Martha Feldman awarded 2010 Laing Prize

jacket image
Since 1963, the Press has awarded the annual Gordon J. Laing Prize to the Chicago faculty author, editor, or translator whose book has brought the greatest distinction to the Press’s list. This year, at a ceremony held at the International House on the University of Chicago campus, the prize honored U of C professor of music Martha Feldman for her book Opera and Sovereignty: Transforming Myths in Eighteenth-Century Italy.
Performed throughout Europe during the 1700s, Italian heroic opera, or opera seria, was the century’s most significant musical art form, profoundly engaging such figures as Handel, Haydn, and Mozart. Opera and Sovereignty is the first book to address this genre as cultural history, arguing that eighteenth-century opera seria must be understood in light of the period’s social and political upheavals.

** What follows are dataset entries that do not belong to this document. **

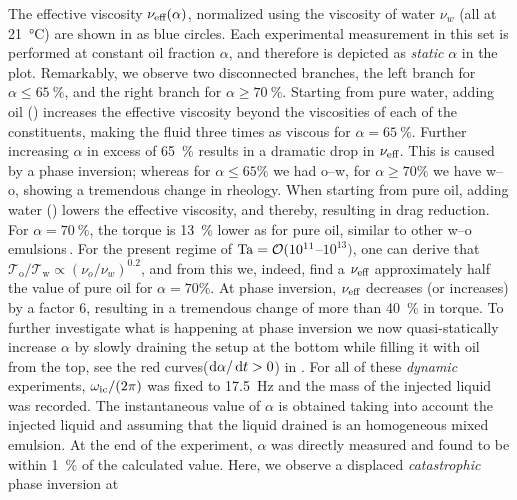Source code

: \indent The effective viscosity $\nu_\text{eff}(\alpha)$, normalized using the viscosity of water $\nu_w$ (all at
\SI{21}{\celsius}) are shown in  as blue
circles.  Each experimental measurement in this set is performed at constant oil fraction  $\alpha$, and therefore is depicted as \emph{static} $\alpha$ in the plot. 
Remarkably, we observe two disconnected branches, the left
branch for $\alpha \leq \SI{65}{\percent}$, and the right branch for
$\alpha\geq \SI{70}{\percent}$.
%
Starting from pure water, adding oil () increases the effective
viscosity beyond the viscosities of each of the constituents, making the fluid
three times as viscous for $\alpha=\SI{65}{\percent}$.  Further increasing
$\alpha$ in excess of \SI{65}{\percent} results in a dramatic drop in $\nu_\text{eff}$.
This is caused by a phase inversion; whereas for $\alpha \leq 65\%$ we had
o--w, for $\alpha \geq 70\%$ we have w--o, showing a tremendous change in
rheology.
When starting from pure oil, adding water () lowers the effective
viscosity, and thereby, resulting in drag reduction.  For
$\alpha=\SI{70}{\percent}$, the torque is \SI{13}{\percent} lower as for pure
oil, similar to other w--o emulsions\,\cite{Pal1993}.  For the present regime
of $\text{Ta} = \mathcal{O}(10^{11}$--$10^{13})$, one can derive that
$\mathcal{T}_\text{o}/\mathcal{T}_\text{w} \propto (\nu_o/\nu_w)^{0.2}$, and
from this we, indeed, find a $\nu_\text{eff}$ approximately half the value of pure oil
for $\alpha=70\%$.
At phase inversion, $\nu_\text{eff}$ decreases (or increases) by a factor 6,
resulting in a tremendous change of more than \SI{40}{\percent} in torque.
To further investigate what is happening at phase inversion we now
quasi-statically increase $\alpha$ by slowly draining the setup at the bottom
while filling it with oil from the top, see the red
curves($\dif{\alpha}/\dif{t} > 0$) in .
For all of these \emph{dynamic} experiments, $\omega_\text{ic}/(2\pi)$ was fixed to
\SI{17.5}{\hertz} and the mass of the injected liquid was recorded.
The instantaneous value of $\alpha$ is obtained taking into account the injected liquid and assuming that the liquid drained is an homogeneous mixed emulsion.
At the end of the experiment, $\alpha$ was directly measured and found to be within
\SI{1}{\percent} of the calculated value.
Here, we observe a displaced \emph{catastrophic} phase inversion at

Taking an anthropological approach to European music that’s as bold as it is unusual, Martha Feldman traces Italian opera’s shift from a mythical assertion of sovereignty, with its festive forms and rituals, to a dramatic vehicle that increasingly questioned absolute ideals. She situates these transformations against the backdrop of eighteenth-century Italian culture to show how opera seria both reflected and affected the struggles of rulers to maintain sovereignty in the face of a growing public sphere. In so doing, Feldman explains why the form had such great international success and how audience experiences of the period differed from ours today.